The Referendum Act 1975 (c. 33), also known simply as the Referendum Act or the Referendum Bill, was an Act of the Parliament of the United Kingdom, which made legal provision for the holding of a non-binding referendum on whether the United Kingdom should remain a member of the European Communities (EC)—generally known at the time in the UK, with reference to their main component, the European Economic Community (EEC) as stipulated in the Act, also known at the time as the "Common Market". The Referendum Bill was introduced to the House of Commons by the Leader of the House of Commons and Lord President of the Council Edward Short on 26 March 1975; on its second reading on 10 April 1975, MPs voted 312–248 in favour of holding the referendum—which came the day after they voted to stay in the European Communities on the new terms set out in the renegotiation.

The Act gave effect to a manifesto commitment of the Labour Party at the general election of October 1974, and set out the arrangements and procedure for the United Kingdom's first ever national referendum, in which voting was to take place simultaneously in all parts of the country. The Act was given Royal Assent on 8 May 1975 and came into effect immediately on the same date.

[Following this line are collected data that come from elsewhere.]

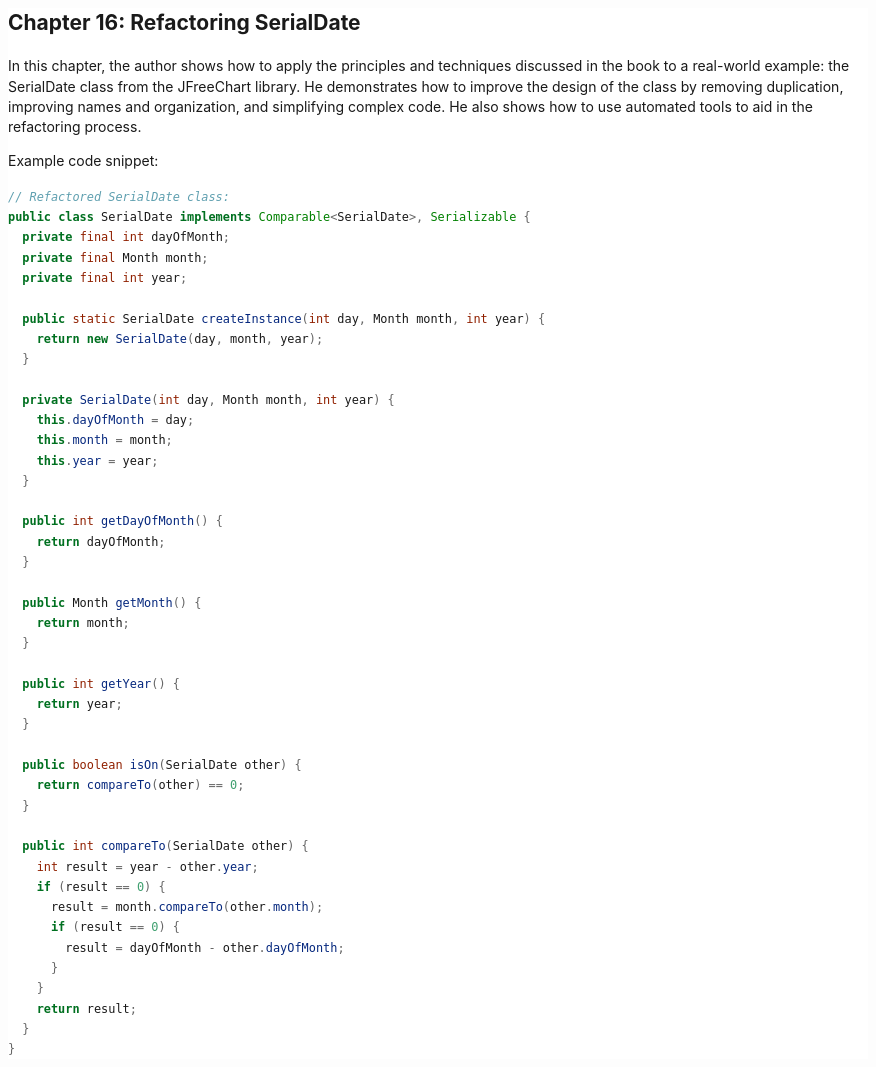 ## Chapter 16: Refactoring SerialDate

In this chapter, the author shows how to apply the principles and techniques discussed in the book to a real-world example: the SerialDate class from the JFreeChart library. He demonstrates how to improve the design of the class by removing duplication, improving names and organization, and simplifying complex code. He also shows how to use automated tools to aid in the refactoring process.

Example code snippet:

```java
// Refactored SerialDate class:
public class SerialDate implements Comparable<SerialDate>, Serializable {
  private final int dayOfMonth;
  private final Month month;
  private final int year;
  
  public static SerialDate createInstance(int day, Month month, int year) {
    return new SerialDate(day, month, year);
  }
  
  private SerialDate(int day, Month month, int year) {
    this.dayOfMonth = day;
    this.month = month;
    this.year = year;
  }
  
  public int getDayOfMonth() {
    return dayOfMonth;
  }
  
  public Month getMonth() {
    return month;
  }
  
  public int getYear() {
    return year;
  }
  
  public boolean isOn(SerialDate other) {
    return compareTo(other) == 0;
  }
  
  public int compareTo(SerialDate other) {
    int result = year - other.year;
    if (result == 0) {
      result = month.compareTo(other.month);
      if (result == 0) {
        result = dayOfMonth - other.dayOfMonth;
      }
    }
    return result;
  }
}
```

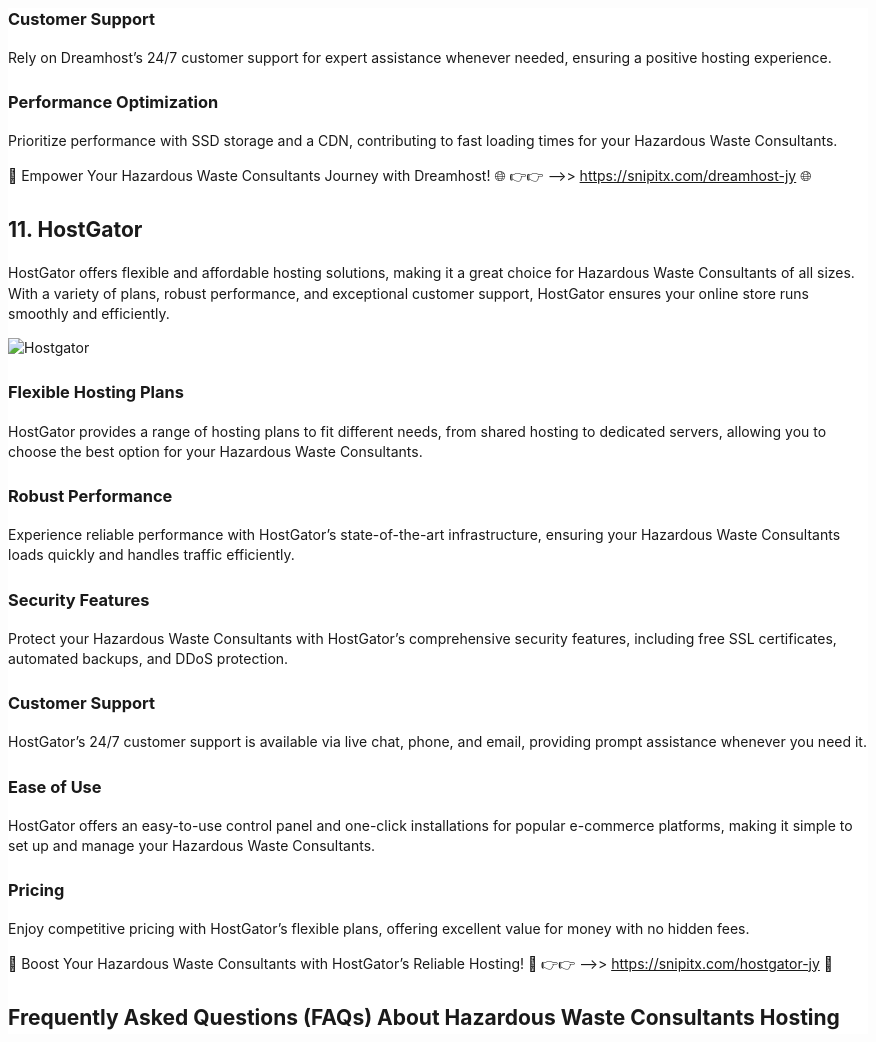 ### Customer Support
Rely on Dreamhost’s 24/7 customer support for expert assistance whenever needed, ensuring a positive hosting experience.

### Performance Optimization
Prioritize performance with SSD storage and a CDN, contributing to fast loading times for your Hazardous Waste Consultants.

🚀 Empower Your Hazardous Waste Consultants Journey with Dreamhost! 🌐
👉👉 -->> https://snipitx.com/dreamhost-jy 🌐

## 11. HostGator

HostGator offers flexible and affordable hosting solutions, making it a great choice for Hazardous Waste Consultants of all sizes. With a variety of plans, robust performance, and exceptional customer support, HostGator ensures your online store runs smoothly and efficiently.

![Hostgator](https://i.imgur.com/SNC0dSu.jpeg "Hostgator Hosting")

### Flexible Hosting Plans
HostGator provides a range of hosting plans to fit different needs, from shared hosting to dedicated servers, allowing you to choose the best option for your Hazardous Waste Consultants.

### Robust Performance
Experience reliable performance with HostGator’s state-of-the-art infrastructure, ensuring your Hazardous Waste Consultants loads quickly and handles traffic efficiently.

### Security Features
Protect your Hazardous Waste Consultants with HostGator’s comprehensive security features, including free SSL certificates, automated backups, and DDoS protection.

### Customer Support
HostGator’s 24/7 customer support is available via live chat, phone, and email, providing prompt assistance whenever you need it.

### Ease of Use
HostGator offers an easy-to-use control panel and one-click installations for popular e-commerce platforms, making it simple to set up and manage your Hazardous Waste Consultants.

### Pricing
Enjoy competitive pricing with HostGator’s flexible plans, offering excellent value for money with no hidden fees.

🌟 Boost Your Hazardous Waste Consultants with HostGator’s Reliable Hosting! 🚀
👉👉 -->> https://snipitx.com/hostgator-jy 🚀

## Frequently Asked Questions (FAQs) About Hazardous Waste Consultants Hosting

In accordance with the Act, the European Communities membership referendum took place on Thursday 5 June 1975, and voters approved continued EC/EEC membership by 67% to 33% on a national turnout of 64%. l

The Act became effectively spent following the declaration of the national referendum result; however, it was not officially repealed until eleven years later, by the Statute Law (Repeals) Act 1986.

The Act
The Act legislated for a non-binding referendum to be held in the United Kingdom on Thursday 5 June 1975 on the issue of continuing membership of the EC and the EEC (the Common Market), which was to be a single majority vote, to be overseen by an appointed "Chief counting officer" who would declare the final result for the United Kingdom. As there was no previous precedent for the holding of any such plebiscite across the United Kingdom the Act also set out its procedure and format.

The referendum

Campaigning
The Act also provided for the equal public funding of two campaigns, one for a Yes vote, the other for a No vote. While each campaign was to receive the same amount of public money which amounted to £125,000 each, other donations were also to be permitted with no upper spending limit for either side .

Counting areas
The Act allowed for the appointment of a "National Counting Officer" (later "Chief Counting Officer") who would lead and oversee the referendum both centrally and nationally.  Also within the legislation it oversaw the appointment of the "Returning Officers" who would oversee the counts within their local areas. The Act legislated for verification which would be held at local authority level (district councils) after the close of polls, but the counting of votes would be only permitted and declared at the level of administrative regions under the Local Government Act 1972 and the Local Government (Scotland) Act 1973 as follows:

County council areas of England
Isles of Scilly
Greater London
County council areas of Wales
Administrative regions of Scotland
Northern Ireland

This meant there would be a total of 68 counting areas across the United Kingdom (47 in England, eight in Wales, twelve in Scotland, and a single area for Northern Ireland). Verification took place locally in England and Wales after the polling stations closed, but the referendum count itself did not begin until the day following the poll, Friday 6 June, beginning at 09:00 BST.

Referendum question
The Act set out the following question which the British electorate would be asked:

permitting a YES / NO answer (to be marked with a (X)).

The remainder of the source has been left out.